↓

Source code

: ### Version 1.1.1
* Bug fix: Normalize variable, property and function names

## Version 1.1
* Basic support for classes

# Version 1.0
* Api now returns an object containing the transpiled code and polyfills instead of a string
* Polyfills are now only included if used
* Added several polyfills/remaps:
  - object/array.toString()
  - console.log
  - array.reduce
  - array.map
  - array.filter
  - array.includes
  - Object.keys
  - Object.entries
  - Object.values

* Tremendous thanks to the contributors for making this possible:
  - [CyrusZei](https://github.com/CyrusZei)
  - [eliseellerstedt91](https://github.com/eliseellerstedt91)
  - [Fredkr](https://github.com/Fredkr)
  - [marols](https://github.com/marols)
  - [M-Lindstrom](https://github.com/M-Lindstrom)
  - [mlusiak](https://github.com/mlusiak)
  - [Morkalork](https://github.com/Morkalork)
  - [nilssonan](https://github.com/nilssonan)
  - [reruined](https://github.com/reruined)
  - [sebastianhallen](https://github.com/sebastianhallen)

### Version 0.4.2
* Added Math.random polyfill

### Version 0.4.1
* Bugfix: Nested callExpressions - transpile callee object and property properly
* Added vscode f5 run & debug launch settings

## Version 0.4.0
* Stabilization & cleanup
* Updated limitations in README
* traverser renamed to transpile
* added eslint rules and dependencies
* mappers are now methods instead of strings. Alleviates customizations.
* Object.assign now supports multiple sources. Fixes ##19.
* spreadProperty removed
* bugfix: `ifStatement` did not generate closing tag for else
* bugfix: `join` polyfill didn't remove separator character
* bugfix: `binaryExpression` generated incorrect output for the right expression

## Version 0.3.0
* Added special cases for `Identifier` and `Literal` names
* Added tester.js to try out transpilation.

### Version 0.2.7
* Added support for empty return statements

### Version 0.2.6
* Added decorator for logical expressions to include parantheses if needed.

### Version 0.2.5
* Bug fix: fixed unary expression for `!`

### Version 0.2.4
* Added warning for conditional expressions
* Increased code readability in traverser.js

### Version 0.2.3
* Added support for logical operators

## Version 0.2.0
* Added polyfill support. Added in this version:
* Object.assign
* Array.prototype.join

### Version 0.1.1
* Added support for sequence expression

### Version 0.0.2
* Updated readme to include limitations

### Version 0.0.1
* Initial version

↑

EXERCISE REQUIREMENTS: Across the data, find each line that has "limitations" in it and copy that line.

RESPONSE TO THIS TASK:
* Updated limitations in README
* Updated readme to include limitations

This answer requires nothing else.